ASSIGNED TASK: Search the data below for the string "Derive". Extract every line that contains it.
THE INPUT below:
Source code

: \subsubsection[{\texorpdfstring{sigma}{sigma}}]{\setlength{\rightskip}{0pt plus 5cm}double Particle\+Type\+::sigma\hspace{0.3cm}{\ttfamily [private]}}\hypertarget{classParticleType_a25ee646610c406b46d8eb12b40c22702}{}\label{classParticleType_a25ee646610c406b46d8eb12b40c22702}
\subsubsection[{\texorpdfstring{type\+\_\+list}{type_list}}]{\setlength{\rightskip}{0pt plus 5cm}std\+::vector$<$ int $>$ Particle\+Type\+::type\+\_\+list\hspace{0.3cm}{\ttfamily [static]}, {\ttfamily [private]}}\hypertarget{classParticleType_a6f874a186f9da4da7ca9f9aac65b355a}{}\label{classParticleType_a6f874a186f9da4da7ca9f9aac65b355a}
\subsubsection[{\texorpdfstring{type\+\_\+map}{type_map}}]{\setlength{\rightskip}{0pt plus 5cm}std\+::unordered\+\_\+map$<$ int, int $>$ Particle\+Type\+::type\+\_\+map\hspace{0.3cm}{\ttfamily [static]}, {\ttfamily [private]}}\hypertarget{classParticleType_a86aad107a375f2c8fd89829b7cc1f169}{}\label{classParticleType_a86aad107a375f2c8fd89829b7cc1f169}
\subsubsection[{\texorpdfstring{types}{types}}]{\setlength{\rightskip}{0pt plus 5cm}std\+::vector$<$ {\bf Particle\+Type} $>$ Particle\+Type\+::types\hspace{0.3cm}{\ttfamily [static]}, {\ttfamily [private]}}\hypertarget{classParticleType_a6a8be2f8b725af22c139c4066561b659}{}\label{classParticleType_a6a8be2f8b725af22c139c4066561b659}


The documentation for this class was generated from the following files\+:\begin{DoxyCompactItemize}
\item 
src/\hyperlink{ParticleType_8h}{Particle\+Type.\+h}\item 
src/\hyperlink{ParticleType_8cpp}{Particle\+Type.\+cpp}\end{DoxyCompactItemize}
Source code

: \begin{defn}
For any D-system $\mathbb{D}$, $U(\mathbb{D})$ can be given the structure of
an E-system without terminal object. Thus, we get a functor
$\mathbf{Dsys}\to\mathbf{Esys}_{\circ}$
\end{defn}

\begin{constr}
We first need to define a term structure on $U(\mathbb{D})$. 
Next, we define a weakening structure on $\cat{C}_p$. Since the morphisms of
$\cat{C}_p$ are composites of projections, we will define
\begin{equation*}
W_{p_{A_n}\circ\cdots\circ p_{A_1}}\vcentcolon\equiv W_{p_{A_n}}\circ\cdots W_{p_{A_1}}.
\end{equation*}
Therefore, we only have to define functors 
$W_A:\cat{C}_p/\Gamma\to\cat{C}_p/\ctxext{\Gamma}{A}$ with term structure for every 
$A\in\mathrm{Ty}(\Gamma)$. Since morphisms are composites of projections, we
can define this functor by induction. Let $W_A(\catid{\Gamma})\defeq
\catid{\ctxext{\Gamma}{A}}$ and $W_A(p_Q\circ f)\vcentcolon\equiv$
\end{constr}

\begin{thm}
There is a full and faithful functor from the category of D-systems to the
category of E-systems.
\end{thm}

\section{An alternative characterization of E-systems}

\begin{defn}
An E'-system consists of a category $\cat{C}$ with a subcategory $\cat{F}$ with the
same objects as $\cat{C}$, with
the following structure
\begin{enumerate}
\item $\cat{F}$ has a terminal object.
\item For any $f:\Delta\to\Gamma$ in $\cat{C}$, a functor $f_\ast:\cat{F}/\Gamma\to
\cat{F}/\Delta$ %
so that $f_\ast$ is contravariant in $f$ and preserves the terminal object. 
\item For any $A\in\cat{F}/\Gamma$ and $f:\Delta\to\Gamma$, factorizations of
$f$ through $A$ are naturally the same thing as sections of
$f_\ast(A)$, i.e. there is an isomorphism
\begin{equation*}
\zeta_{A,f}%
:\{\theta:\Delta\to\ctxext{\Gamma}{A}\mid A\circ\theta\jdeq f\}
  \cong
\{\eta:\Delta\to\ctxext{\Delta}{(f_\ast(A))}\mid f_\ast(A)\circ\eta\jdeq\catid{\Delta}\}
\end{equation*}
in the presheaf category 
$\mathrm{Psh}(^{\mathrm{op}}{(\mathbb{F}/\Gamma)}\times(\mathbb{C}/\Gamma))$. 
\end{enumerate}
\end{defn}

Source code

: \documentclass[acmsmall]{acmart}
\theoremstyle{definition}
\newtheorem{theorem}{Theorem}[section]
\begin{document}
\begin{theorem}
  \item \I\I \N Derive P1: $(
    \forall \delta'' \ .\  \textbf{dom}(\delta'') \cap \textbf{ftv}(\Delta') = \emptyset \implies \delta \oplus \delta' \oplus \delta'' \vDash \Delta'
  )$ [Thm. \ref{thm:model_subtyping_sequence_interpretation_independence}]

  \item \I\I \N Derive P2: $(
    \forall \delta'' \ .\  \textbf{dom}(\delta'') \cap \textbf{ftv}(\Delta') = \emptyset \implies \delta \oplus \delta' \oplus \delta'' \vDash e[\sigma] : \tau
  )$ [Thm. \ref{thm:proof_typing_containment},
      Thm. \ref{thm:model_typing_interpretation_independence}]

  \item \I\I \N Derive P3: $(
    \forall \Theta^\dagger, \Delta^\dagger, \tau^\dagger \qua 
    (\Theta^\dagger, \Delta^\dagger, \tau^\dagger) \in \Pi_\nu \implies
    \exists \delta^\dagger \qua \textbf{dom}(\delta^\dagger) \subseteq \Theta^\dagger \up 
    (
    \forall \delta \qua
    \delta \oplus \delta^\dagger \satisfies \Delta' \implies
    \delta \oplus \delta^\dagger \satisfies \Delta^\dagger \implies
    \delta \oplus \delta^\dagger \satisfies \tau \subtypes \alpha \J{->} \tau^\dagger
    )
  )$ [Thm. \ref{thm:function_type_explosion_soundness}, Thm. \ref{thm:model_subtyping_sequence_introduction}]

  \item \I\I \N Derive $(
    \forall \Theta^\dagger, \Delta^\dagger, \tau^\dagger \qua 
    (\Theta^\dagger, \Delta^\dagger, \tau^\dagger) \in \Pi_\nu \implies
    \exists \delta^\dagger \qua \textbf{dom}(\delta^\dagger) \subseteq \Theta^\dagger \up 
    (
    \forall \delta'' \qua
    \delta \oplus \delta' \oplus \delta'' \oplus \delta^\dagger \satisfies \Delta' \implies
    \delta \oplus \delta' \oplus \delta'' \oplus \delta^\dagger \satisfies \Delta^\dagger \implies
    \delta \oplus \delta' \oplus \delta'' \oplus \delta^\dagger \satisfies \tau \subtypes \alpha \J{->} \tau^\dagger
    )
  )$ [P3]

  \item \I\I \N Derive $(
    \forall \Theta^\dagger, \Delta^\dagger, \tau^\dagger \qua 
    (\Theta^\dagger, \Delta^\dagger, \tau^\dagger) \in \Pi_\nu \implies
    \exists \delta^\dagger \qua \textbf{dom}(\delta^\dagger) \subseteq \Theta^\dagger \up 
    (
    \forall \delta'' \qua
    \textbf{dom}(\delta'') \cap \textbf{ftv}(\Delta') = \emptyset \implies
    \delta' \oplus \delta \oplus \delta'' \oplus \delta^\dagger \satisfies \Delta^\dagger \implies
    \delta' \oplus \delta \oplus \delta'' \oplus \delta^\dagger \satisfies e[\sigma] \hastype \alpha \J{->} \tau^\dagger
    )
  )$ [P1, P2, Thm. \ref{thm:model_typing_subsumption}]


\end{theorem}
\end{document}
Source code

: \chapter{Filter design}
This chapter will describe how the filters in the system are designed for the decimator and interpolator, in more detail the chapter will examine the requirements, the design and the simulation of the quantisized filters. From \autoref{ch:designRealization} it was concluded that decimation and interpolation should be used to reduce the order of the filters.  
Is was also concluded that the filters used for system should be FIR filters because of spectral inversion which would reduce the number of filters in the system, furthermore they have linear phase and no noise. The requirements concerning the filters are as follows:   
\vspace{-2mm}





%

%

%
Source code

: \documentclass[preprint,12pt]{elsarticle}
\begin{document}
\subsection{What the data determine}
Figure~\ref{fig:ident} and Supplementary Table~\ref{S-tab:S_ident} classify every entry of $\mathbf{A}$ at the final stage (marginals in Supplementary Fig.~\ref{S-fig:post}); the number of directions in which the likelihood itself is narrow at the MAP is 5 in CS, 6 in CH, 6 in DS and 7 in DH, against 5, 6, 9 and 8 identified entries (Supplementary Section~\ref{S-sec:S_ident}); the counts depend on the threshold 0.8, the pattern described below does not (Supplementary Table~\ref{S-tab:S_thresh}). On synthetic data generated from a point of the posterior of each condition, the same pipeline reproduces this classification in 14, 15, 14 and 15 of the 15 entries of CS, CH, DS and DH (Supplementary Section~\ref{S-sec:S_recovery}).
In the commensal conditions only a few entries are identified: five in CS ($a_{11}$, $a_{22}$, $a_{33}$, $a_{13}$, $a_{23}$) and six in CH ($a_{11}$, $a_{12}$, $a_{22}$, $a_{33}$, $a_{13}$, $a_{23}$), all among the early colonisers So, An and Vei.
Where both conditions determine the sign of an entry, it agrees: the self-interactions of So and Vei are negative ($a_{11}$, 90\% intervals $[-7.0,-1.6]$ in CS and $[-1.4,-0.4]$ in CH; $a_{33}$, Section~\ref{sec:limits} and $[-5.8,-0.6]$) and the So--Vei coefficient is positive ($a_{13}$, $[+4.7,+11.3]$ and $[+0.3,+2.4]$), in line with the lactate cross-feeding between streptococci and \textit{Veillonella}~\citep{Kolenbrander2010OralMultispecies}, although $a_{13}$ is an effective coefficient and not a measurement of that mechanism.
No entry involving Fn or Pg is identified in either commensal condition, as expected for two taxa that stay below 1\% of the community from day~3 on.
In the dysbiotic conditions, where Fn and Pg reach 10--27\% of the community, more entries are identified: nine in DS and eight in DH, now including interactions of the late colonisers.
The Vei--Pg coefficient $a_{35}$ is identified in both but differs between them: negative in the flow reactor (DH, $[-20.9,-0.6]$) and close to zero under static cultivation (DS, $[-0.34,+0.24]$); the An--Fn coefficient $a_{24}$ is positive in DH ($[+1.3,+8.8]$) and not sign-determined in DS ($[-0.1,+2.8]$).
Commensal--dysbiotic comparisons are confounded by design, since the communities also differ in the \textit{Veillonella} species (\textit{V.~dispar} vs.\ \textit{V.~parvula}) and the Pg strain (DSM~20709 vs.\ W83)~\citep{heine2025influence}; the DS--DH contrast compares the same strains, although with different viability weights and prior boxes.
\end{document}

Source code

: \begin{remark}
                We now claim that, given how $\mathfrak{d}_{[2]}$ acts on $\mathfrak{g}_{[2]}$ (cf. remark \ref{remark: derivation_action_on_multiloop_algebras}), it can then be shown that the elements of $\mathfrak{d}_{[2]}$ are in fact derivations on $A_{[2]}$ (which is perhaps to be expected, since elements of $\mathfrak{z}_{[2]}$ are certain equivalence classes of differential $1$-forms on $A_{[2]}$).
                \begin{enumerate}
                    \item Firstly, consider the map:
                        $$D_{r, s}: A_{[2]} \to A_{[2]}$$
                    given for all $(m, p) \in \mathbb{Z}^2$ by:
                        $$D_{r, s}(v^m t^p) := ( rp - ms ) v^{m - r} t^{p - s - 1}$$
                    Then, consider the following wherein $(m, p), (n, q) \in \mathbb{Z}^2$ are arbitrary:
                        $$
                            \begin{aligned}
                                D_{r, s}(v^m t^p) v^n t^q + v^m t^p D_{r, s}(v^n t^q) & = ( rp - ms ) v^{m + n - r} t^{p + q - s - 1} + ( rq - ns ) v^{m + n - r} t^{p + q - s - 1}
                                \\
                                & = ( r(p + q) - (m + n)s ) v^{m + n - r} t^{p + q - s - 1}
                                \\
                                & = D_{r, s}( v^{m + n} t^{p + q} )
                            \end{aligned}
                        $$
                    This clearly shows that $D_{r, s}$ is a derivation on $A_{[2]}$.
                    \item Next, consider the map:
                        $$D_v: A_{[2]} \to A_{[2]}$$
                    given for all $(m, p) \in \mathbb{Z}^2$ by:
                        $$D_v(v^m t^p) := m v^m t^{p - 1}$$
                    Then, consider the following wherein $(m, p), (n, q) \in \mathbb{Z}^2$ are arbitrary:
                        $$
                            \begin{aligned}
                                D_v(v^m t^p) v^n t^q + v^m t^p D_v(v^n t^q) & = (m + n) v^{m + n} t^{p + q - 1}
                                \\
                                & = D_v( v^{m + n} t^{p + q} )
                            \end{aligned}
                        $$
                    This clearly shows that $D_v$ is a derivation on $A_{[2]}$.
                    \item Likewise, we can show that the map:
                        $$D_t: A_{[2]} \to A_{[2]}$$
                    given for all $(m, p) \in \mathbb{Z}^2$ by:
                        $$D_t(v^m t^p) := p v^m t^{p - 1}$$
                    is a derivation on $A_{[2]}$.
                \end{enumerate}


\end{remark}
End of THE INPUT.
RESULT:
  \item \I\I \N Derive P1: $(
  \item \I\I \N Derive P2: $(
  \item \I\I \N Derive P3: $(
  \item \I\I \N Derive $(
  \item \I\I \N Derive $(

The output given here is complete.